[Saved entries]
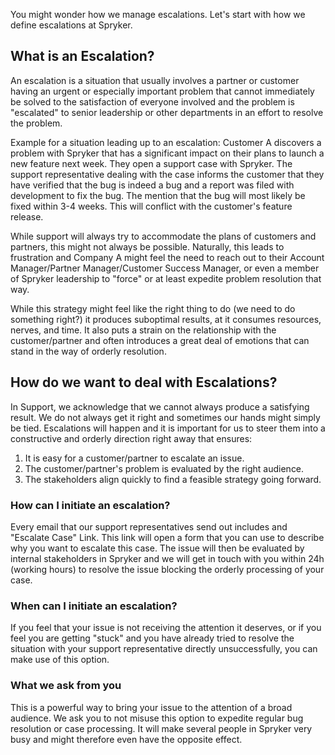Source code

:You might wonder how we manage escalations. Let's start with how we define escalations at Spryker.

## What is an Escalation?
An escalation is a situation that usually involves a partner or customer having an urgent or especially important problem that cannot immediately be solved to the satisfaction of everyone involved and the problem is "escalated" to senior leadership or other departments in an effort to resolve the problem.

Example for a situation leading up to an escalation:
Customer A discovers a problem with Spryker that has a significant impact on their plans to launch a new feature next week. They open a support case with Spryker. The support representative dealing with the case informs the customer that they have verified that the bug is indeed a bug and a report was filed with development to fix the bug. The mention that the bug will most likely be fixed within 3-4 weeks. This will conflict with the customer's feature release.

While support will always try to accommodate the plans of customers and partners, this might not always be possible. Naturally, this leads to frustration and Company A might feel the need to reach out to their Account Manager/Partner Manager/Customer Success Manager, or even a member of Spryker leadership to "force" or at least expedite problem resolution that way. 

While this strategy might feel like the right thing to do (we need to do something right?) it produces suboptimal results, at it consumes resources, nerves, and time. It also puts a strain on the relationship with the customer/partner and often introduces a great deal of emotions that can stand in the way of orderly resolution.

## How do we want to deal with Escalations?
In Support, we acknowledge that we cannot always produce a satisfying result. We do not always get it right and sometimes our hands might simply be tied. Escalations will happen and it is important for us to steer them into a constructive and orderly direction right away that ensures:
1. It is easy for a customer/partner to escalate an issue.
2. The customer/partner's problem is evaluated by the right audience.
3. The stakeholders align quickly to find a feasible strategy going forward.

### How can I initiate an escalation?
Every email that our support representatives send out includes and "Escalate Case" Link. This link will open a form that you can use to describe why you want to escalate this case. The issue will then be evaluated by internal stakeholders in Spryker and we will get in touch with you within 24h (working hours) to resolve the issue blocking the orderly processing of your case.

### When can I initiate an escalation?
If you feel that your issue is not receiving the attention it deserves, or if you feel you are getting "stuck" and you have already tried to resolve the situation with your support representative directly unsuccessfully, you can make use of this option. 

### What we ask from you
This is a powerful way to bring your issue to the attention of a broad audience. We ask you to not misuse this option to expedite regular bug resolution or case processing. It will make several people in Spryker very busy and might therefore even have the opposite effect.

◆ **ASSIGNMENT**: Make a copy of each line in the records above that has the word "feel".

◆ **SOLUTION FOR THIS EXERCISE**:
While support will always try to accommodate the plans of customers and partners, this might not always be possible. Naturally, this leads to frustration and Company A might feel the need to reach out to their Account Manager/Partner Manager/Customer Success Manager, or even a member of Spryker leadership to "force" or at least expedite problem resolution that way. 
While this strategy might feel like the right thing to do (we need to do something right?) it produces suboptimal results, at it consumes resources, nerves, and time. It also puts a strain on the relationship with the customer/partner and often introduces a great deal of emotions that can stand in the way of orderly resolution.
If you feel that your issue is not receiving the attention it deserves, or if you feel you are getting "stuck" and you have already tried to resolve the situation with your support representative directly unsuccessfully, you can make use of this option. 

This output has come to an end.